A: There’s family in the DNA of what we do.  I’m somehow related to these people now. It’s done. Wrapped up and sealed.

You see, who we end up being is a transient, make shift family of players that comes and goes. It’s every time, every show, but no less powerfully or poignantly than this time around with the Chalkies. It’s as if we make a collective footprint on the beach and then the waves wash us away, but the footprint was there, was us, for a time.
To say it less poetically perhaps, the art was made, but then the set is  ripped down, the costumes are whisked away and every remnant of the show is dissembled.
We toast. Then we part. But the heart of this bohemian family remains intact.

Strong and beating Strongly believeing.

It’s one of the beautiful mysteries of the theatre.
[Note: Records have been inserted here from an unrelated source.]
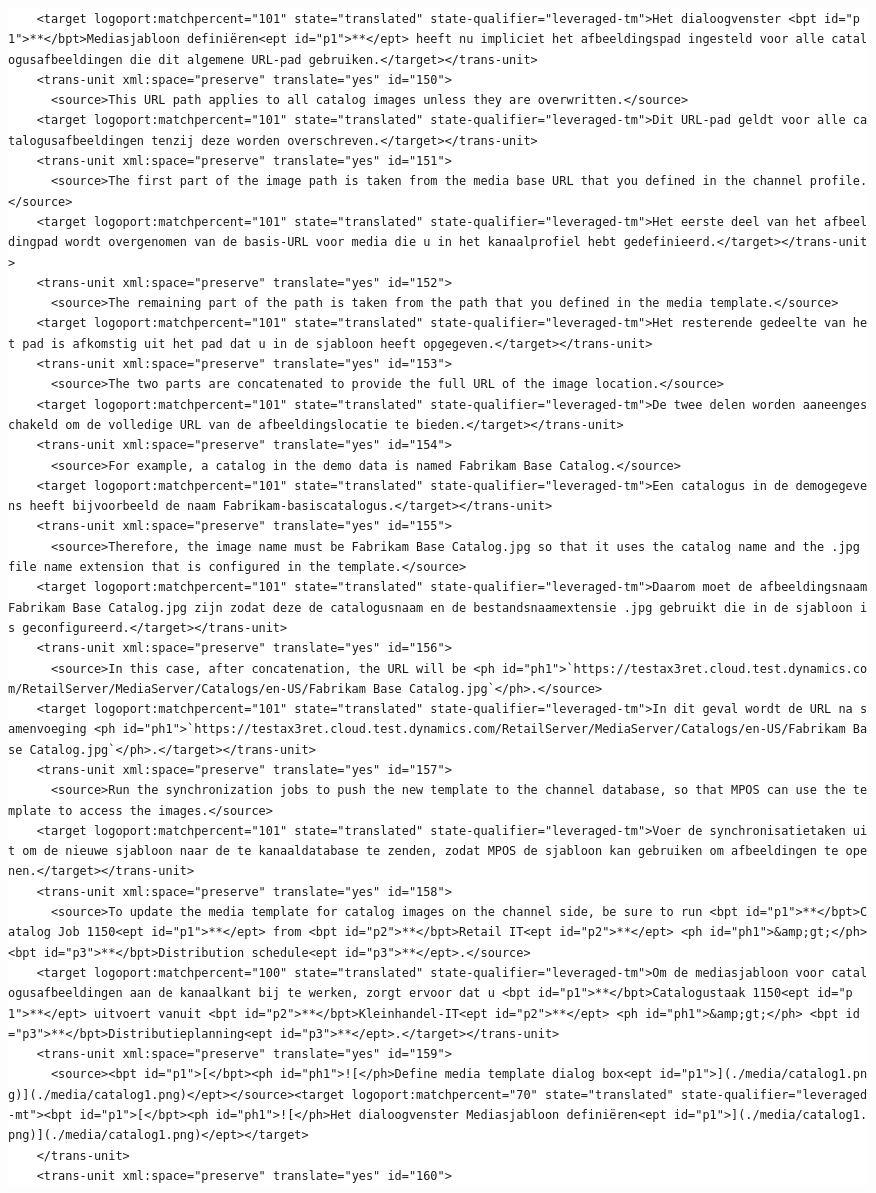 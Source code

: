         <target logoport:matchpercent="101" state="translated" state-qualifier="leveraged-tm">Het dialoogvenster <bpt id="p1">**</bpt>Mediasjabloon definiëren<ept id="p1">**</ept> heeft nu impliciet het afbeeldingspad ingesteld voor alle catalogusafbeeldingen die dit algemene URL-pad gebruiken.</target></trans-unit>
        <trans-unit xml:space="preserve" translate="yes" id="150">
          <source>This URL path applies to all catalog images unless they are overwritten.</source>
        <target logoport:matchpercent="101" state="translated" state-qualifier="leveraged-tm">Dit URL-pad geldt voor alle catalogusafbeeldingen tenzij deze worden overschreven.</target></trans-unit>
        <trans-unit xml:space="preserve" translate="yes" id="151">
          <source>The first part of the image path is taken from the media base URL that you defined in the channel profile.</source>
        <target logoport:matchpercent="101" state="translated" state-qualifier="leveraged-tm">Het eerste deel van het afbeeldingpad wordt overgenomen van de basis-URL voor media die u in het kanaalprofiel hebt gedefinieerd.</target></trans-unit>
        <trans-unit xml:space="preserve" translate="yes" id="152">
          <source>The remaining part of the path is taken from the path that you defined in the media template.</source>
        <target logoport:matchpercent="101" state="translated" state-qualifier="leveraged-tm">Het resterende gedeelte van het pad is afkomstig uit het pad dat u in de sjabloon heeft opgegeven.</target></trans-unit>
        <trans-unit xml:space="preserve" translate="yes" id="153">
          <source>The two parts are concatenated to provide the full URL of the image location.</source>
        <target logoport:matchpercent="101" state="translated" state-qualifier="leveraged-tm">De twee delen worden aaneengeschakeld om de volledige URL van de afbeeldingslocatie te bieden.</target></trans-unit>
        <trans-unit xml:space="preserve" translate="yes" id="154">
          <source>For example, a catalog in the demo data is named Fabrikam Base Catalog.</source>
        <target logoport:matchpercent="101" state="translated" state-qualifier="leveraged-tm">Een catalogus in de demogegevens heeft bijvoorbeeld de naam Fabrikam-basiscatalogus.</target></trans-unit>
        <trans-unit xml:space="preserve" translate="yes" id="155">
          <source>Therefore, the image name must be Fabrikam Base Catalog.jpg so that it uses the catalog name and the .jpg file name extension that is configured in the template.</source>
        <target logoport:matchpercent="101" state="translated" state-qualifier="leveraged-tm">Daarom moet de afbeeldingsnaam Fabrikam Base Catalog.jpg zijn zodat deze de catalogusnaam en de bestandsnaamextensie .jpg gebruikt die in de sjabloon is geconfigureerd.</target></trans-unit>
        <trans-unit xml:space="preserve" translate="yes" id="156">
          <source>In this case, after concatenation, the URL will be <ph id="ph1">`https://testax3ret.cloud.test.dynamics.com/RetailServer/MediaServer/Catalogs/en-US/Fabrikam Base Catalog.jpg`</ph>.</source>
        <target logoport:matchpercent="101" state="translated" state-qualifier="leveraged-tm">In dit geval wordt de URL na samenvoeging <ph id="ph1">`https://testax3ret.cloud.test.dynamics.com/RetailServer/MediaServer/Catalogs/en-US/Fabrikam Base Catalog.jpg`</ph>.</target></trans-unit>
        <trans-unit xml:space="preserve" translate="yes" id="157">
          <source>Run the synchronization jobs to push the new template to the channel database, so that MPOS can use the template to access the images.</source>
        <target logoport:matchpercent="101" state="translated" state-qualifier="leveraged-tm">Voer de synchronisatietaken uit om de nieuwe sjabloon naar de te kanaaldatabase te zenden, zodat MPOS de sjabloon kan gebruiken om afbeeldingen te openen.</target></trans-unit>
        <trans-unit xml:space="preserve" translate="yes" id="158">
          <source>To update the media template for catalog images on the channel side, be sure to run <bpt id="p1">**</bpt>Catalog Job 1150<ept id="p1">**</ept> from <bpt id="p2">**</bpt>Retail IT<ept id="p2">**</ept> <ph id="ph1">&amp;gt;</ph> <bpt id="p3">**</bpt>Distribution schedule<ept id="p3">**</ept>.</source>
        <target logoport:matchpercent="100" state="translated" state-qualifier="leveraged-tm">Om de mediasjabloon voor catalogusafbeeldingen aan de kanaalkant bij te werken, zorgt ervoor dat u <bpt id="p1">**</bpt>Catalogustaak 1150<ept id="p1">**</ept> uitvoert vanuit <bpt id="p2">**</bpt>Kleinhandel-IT<ept id="p2">**</ept> <ph id="ph1">&amp;gt;</ph> <bpt id="p3">**</bpt>Distributieplanning<ept id="p3">**</ept>.</target></trans-unit>
        <trans-unit xml:space="preserve" translate="yes" id="159">
          <source><bpt id="p1">[</bpt><ph id="ph1">![</ph>Define media template dialog box<ept id="p1">](./media/catalog1.png)](./media/catalog1.png)</ept></source><target logoport:matchpercent="70" state="translated" state-qualifier="leveraged-mt"><bpt id="p1">[</bpt><ph id="ph1">![</ph>Het dialoogvenster Mediasjabloon definiëren<ept id="p1">](./media/catalog1.png)](./media/catalog1.png)</ept></target>
        </trans-unit>
        <trans-unit xml:space="preserve" translate="yes" id="160">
All these families running around the city; created and dispersed. But we are no less such for the diaspora.

I felt the familial strike when I visited the offices recently. I entered to see a couch with none other than my son, my beloved puppet, Michael. I gave him a knowing glance, but didn’t want to make a scene. It didn’t matter. He knew we’d been through battle together, and how many times I’d held him backstage, cried over him. The deal was done. Family. DNA. The theatrical pact upheld. If I run into Puppet Michael in a bodega or restaurant around the city, we will embrace and know: family.

Thematically, this is also the case for Caucasian Chalk Circle as a text, and for CSC’s first play of the new, upcoming season, Shakespeare’s Romeo and Juliet. Both these plays are rife with family issues and hot topics of whom should belong to whom.

So you can’t really escape the layers of belonging in this process.

As we all gather for Devon’s birthday party soon,  it will be just like it often is with our regular families: you don’t see each other for a while and there’s that awkward spell of catching up and ‘oh, how have you been?’ and ‘I’m sorry I never did such-and-such,’ but that all falls away and you just remember the trenches of time that brought you together. And you laugh and all become corporate oral story tellers, layering memories upon the next a little too loudly for the space you’re all in.

We are players. We are sisters. We are cousins. We are brothers.